K-pop groups enjoy close digital engagement with their fans, who do all they can to ensure the popularity of the artists. For example, fans will coordinate efforts to view music videos repeatedly in order to boost view counts, often into the hundreds of millions. BLACKPINK became one of the most streamed artists in the world. Their music video for "How You Like That" (2020) set a world record for the most-viewed music videos within the first 24 hours of release. BLACKPINK became one of the top 25 best-selling girl groups of all time, and the most streamed girl group in history on Spotify.

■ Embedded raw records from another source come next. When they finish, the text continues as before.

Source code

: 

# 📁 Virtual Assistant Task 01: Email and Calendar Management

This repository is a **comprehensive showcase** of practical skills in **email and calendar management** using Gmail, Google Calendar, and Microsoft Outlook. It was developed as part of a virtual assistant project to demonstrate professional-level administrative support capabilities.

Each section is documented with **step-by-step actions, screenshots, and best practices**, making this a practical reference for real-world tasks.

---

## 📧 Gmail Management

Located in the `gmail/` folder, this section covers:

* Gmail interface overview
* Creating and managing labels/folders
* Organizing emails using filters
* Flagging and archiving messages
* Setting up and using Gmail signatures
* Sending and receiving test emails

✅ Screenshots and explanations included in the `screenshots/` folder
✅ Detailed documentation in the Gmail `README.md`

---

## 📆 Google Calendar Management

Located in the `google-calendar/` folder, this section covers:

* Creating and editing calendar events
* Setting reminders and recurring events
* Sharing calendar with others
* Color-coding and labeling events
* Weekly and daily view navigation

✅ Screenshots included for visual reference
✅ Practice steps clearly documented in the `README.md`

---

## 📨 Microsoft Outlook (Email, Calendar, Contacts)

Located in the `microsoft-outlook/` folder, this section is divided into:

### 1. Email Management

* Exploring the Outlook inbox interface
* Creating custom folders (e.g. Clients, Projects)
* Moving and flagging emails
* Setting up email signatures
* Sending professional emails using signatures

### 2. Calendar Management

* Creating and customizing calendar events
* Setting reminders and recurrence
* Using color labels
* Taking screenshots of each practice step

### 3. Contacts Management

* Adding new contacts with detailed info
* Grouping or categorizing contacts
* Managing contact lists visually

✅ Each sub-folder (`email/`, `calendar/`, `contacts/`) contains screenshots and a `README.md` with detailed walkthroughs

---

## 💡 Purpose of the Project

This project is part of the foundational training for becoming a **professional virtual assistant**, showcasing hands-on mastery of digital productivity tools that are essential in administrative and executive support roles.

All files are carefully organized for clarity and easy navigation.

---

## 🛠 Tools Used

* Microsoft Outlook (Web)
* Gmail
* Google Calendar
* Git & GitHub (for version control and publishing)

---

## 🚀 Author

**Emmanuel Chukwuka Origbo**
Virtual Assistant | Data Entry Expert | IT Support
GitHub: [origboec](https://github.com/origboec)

Rosé has become a brand ambassador for Yves Saint Laurent
Rosé has become an Instagram star, with 37 million followers on her personal Instagram. (putting her within the top 10 most popular K-pop stars on the platform). She has also become an international style ambassador, as she has served as the global face of brands like Yves Saint Laurent, PUMA, Tiffany & Co. and Rimowa.
Further boosting their international popularity, BLACKPINK collaborated with international stars such as Lady Gaga, Selena Gomez, Dua Lipa, and Cardi B. Still, the international collaborations reveal a power imbalance between K-pop and international stars. “Sour Candy”(2020) their collaboration with Lady Gaga was released only as an audio track. A Korean friend pointed out to me that when discussing these collaborations, the Korean media tend to discuss the newly gained global fame of Korean culture and highlight the international stars who they collaborated with. Thus, it seems that the collaboration is as if the international star lent their aura to K-pop stars.
Where does Rosé Belong?
So which nation can claim Rosé? New Zealand? Australia? Korea? Consider that she was raised speaking English but when promoting as a K-pop star spoke in Korean, even to non-Korean media outlets. By 2024, with the global success of “Apt.” she had become a bona fide international star, and Rosé could now be interviewed in her native language of English on the Japanese news programs.
The nature of the Pop Pacific is there is no obvious place or “home” where the artists belong. Rosé herself noted in an interview her lack of a real “home” as she had only been back to Melbourne twice, both times on tour with BLACKPINK.
'Seoul feels like home for now, but I feel like home is where work is. I feel like a gypsy right now – Is that a word that’s okay? – I really do,' she says.
Rose, in an interview, said that she has a habit of doomscrolling at night and reading negative comments about her online, which makes her feel insecure. Beneath the glitz and glamour of K-pop, idols are still young adults and teens who can be devastated by online bullying. I hope Rosé realizes how much she has inspired youth worldwide. Her transnational journey will inspire young people who may feel marginalized by their home country, and normalize Korean diaspora singers who perform worldwide. May she inspire a future generation of young Asian Australians and New Zealanders playing the piano at home and singing her songs at the top of their lungs.